→ **Description of the task**
Please return every line of the records below that contains the word "Platform".

→ **Task material**
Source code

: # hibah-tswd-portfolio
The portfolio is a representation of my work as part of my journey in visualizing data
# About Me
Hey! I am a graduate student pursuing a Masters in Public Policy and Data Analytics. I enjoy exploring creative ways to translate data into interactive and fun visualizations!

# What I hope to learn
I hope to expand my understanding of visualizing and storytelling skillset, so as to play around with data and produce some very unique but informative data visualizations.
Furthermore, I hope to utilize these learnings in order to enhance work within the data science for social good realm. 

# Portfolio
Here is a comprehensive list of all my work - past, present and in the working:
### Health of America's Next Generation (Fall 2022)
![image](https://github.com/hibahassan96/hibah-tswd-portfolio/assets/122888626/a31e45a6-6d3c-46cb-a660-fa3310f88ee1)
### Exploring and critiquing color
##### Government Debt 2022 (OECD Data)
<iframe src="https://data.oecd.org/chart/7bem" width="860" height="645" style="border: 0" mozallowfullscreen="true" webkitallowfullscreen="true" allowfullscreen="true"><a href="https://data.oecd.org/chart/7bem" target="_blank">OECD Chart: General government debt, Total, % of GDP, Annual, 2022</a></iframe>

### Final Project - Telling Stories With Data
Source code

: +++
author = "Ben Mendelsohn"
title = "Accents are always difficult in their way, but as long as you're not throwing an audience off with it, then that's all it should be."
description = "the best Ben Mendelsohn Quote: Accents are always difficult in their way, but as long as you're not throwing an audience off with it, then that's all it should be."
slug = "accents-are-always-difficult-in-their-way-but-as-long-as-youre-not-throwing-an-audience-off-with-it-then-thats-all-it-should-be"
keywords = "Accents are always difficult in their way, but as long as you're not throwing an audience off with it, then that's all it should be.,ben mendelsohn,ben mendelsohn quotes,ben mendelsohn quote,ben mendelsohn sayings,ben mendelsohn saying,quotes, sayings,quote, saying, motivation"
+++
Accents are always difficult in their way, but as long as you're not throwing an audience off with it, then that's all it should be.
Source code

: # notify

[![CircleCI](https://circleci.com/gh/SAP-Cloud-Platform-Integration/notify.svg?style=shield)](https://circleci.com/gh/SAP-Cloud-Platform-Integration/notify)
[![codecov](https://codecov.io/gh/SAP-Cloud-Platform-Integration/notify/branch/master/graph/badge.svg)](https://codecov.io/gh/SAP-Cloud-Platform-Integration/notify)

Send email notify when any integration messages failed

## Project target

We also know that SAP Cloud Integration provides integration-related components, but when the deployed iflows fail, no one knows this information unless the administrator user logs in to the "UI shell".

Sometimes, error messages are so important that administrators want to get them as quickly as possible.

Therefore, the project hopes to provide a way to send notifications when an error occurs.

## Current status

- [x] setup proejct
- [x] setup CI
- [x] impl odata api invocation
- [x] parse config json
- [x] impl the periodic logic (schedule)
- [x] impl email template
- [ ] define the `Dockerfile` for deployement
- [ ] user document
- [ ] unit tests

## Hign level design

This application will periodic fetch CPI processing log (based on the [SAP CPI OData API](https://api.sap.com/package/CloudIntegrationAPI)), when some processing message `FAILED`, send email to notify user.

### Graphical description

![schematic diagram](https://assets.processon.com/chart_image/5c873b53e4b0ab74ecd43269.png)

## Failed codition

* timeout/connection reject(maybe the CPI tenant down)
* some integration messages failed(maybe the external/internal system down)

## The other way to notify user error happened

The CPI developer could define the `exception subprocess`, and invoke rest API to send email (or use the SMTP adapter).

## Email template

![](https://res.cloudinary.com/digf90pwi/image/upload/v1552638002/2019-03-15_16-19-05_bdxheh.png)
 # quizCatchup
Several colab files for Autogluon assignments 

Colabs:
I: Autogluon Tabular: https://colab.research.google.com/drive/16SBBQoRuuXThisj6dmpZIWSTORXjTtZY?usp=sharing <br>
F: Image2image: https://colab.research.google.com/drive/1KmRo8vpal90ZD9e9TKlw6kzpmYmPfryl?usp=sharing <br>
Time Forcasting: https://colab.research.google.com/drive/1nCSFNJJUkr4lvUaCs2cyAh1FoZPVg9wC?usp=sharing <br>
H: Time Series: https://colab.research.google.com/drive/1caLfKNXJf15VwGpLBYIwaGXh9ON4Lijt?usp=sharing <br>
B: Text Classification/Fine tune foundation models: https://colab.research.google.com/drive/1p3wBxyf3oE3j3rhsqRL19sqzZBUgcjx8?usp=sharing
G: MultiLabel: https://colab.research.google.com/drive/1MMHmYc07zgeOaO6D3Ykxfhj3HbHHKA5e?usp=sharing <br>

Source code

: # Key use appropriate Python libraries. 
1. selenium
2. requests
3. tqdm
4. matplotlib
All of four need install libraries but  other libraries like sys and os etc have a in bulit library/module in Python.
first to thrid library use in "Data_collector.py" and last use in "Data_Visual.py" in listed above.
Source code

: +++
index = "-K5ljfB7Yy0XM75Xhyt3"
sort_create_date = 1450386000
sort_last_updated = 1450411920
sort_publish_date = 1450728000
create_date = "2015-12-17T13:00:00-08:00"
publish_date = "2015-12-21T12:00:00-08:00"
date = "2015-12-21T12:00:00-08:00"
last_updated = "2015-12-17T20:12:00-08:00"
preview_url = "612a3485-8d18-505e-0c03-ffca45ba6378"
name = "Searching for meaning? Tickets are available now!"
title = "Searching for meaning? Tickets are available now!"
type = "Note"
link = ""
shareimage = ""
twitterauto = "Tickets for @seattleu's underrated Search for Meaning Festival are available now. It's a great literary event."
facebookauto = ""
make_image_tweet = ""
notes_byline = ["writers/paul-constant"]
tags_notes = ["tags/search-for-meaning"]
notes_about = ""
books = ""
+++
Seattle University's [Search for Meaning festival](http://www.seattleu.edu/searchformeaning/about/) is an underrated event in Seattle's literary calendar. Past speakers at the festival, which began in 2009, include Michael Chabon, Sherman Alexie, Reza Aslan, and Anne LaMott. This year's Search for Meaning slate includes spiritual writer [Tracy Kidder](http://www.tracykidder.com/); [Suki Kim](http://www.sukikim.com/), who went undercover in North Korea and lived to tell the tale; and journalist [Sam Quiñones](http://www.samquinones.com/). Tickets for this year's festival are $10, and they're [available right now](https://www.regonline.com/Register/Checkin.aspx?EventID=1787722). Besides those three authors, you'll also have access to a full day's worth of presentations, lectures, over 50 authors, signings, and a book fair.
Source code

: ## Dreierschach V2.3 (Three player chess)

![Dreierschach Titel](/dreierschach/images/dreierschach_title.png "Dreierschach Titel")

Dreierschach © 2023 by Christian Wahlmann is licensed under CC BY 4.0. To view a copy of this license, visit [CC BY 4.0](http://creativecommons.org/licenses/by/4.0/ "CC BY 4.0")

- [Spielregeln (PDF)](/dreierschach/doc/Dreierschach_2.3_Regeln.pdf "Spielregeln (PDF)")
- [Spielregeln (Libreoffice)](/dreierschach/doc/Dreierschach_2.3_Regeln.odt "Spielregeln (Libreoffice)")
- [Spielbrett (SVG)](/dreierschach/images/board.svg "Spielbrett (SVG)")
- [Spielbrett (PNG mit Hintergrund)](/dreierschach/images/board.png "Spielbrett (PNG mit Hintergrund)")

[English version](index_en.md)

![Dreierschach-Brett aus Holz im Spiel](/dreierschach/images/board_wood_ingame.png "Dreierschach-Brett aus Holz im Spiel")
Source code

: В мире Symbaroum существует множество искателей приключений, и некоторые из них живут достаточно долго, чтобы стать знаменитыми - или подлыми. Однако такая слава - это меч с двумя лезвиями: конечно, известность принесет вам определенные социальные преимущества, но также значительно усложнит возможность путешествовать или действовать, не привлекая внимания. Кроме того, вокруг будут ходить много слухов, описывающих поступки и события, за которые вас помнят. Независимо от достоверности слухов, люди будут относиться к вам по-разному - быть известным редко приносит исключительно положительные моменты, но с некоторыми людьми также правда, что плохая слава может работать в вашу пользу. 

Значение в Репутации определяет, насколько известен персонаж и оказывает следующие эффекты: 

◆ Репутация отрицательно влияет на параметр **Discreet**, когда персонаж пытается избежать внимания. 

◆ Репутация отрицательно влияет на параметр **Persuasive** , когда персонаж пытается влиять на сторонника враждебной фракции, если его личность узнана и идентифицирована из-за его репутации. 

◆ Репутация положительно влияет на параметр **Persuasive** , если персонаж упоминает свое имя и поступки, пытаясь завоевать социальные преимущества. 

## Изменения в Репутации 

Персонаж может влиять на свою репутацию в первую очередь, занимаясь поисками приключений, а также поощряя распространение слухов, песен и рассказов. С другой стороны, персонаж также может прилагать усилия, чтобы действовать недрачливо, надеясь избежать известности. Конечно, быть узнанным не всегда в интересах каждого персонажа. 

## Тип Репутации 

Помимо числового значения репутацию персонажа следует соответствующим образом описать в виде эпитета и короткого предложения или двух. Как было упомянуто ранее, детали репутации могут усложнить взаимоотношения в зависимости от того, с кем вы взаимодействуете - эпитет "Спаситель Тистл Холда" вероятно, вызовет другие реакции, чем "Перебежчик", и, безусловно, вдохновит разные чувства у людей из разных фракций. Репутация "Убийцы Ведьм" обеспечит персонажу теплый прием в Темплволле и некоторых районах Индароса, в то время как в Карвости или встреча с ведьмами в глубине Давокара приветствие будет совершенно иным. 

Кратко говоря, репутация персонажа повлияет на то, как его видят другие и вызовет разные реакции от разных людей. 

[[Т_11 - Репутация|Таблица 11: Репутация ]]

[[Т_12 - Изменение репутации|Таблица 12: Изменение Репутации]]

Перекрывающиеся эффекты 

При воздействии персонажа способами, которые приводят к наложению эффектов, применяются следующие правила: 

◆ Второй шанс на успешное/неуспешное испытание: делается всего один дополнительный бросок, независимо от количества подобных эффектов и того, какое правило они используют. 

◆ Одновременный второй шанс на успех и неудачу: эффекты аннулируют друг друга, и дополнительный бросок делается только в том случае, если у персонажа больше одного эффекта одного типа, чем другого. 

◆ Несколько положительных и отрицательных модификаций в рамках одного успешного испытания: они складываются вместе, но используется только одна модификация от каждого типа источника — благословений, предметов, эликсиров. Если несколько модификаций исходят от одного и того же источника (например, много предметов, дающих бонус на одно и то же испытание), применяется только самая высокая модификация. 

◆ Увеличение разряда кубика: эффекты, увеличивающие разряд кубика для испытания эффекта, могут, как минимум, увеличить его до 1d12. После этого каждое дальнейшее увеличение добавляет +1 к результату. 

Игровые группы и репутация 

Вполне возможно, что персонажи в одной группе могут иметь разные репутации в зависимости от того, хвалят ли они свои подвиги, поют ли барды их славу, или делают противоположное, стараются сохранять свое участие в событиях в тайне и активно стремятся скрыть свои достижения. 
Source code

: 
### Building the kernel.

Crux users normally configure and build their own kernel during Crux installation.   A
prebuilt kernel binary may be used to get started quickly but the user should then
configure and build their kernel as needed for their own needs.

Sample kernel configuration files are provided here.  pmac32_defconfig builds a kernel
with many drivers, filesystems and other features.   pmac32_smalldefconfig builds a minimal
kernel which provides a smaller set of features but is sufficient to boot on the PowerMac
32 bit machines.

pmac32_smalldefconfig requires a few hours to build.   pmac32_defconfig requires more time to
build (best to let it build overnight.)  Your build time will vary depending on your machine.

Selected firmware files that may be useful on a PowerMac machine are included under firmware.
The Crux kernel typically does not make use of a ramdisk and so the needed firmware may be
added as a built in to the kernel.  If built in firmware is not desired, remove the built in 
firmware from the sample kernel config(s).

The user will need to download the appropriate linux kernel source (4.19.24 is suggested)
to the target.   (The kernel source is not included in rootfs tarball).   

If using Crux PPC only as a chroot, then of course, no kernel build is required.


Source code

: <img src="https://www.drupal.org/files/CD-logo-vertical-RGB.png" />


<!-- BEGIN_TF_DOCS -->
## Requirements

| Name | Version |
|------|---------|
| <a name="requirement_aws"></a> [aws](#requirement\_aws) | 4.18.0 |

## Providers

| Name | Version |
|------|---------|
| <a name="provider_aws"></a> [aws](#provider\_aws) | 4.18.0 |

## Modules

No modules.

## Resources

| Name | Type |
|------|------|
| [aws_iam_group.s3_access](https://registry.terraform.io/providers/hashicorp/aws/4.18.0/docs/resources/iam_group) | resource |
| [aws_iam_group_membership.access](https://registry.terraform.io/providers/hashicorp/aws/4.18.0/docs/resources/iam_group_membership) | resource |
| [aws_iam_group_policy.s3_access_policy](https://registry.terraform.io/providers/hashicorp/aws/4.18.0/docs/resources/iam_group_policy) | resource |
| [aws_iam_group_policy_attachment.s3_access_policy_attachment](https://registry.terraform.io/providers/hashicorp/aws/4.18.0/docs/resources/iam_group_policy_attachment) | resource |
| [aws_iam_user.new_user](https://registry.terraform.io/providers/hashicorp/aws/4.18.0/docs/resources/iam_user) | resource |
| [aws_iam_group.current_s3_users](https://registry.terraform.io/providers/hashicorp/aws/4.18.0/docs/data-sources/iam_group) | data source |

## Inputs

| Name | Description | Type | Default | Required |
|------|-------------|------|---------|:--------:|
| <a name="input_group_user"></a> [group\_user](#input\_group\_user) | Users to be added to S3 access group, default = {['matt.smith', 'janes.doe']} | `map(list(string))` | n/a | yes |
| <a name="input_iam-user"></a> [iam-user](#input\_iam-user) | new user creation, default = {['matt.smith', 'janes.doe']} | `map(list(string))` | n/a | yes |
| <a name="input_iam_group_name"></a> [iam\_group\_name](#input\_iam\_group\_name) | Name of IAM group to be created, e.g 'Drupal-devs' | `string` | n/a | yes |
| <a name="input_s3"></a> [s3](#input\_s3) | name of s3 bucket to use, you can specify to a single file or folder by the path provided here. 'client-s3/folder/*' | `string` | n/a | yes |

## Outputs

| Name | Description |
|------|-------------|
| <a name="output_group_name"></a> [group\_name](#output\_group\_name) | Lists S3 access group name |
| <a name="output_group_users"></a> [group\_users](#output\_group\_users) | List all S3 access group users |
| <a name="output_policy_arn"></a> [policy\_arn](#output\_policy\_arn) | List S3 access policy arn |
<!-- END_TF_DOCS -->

→ **Answer to this exercise**
[![CircleCI](https://circleci.com/gh/SAP-Cloud-Platform-Integration/notify.svg?style=shield)](https://circleci.com/gh/SAP-Cloud-Platform-Integration/notify)
[![codecov](https://codecov.io/gh/SAP-Cloud-Platform-Integration/notify/branch/master/graph/badge.svg)](https://codecov.io/gh/SAP-Cloud-Platform-Integration/notify)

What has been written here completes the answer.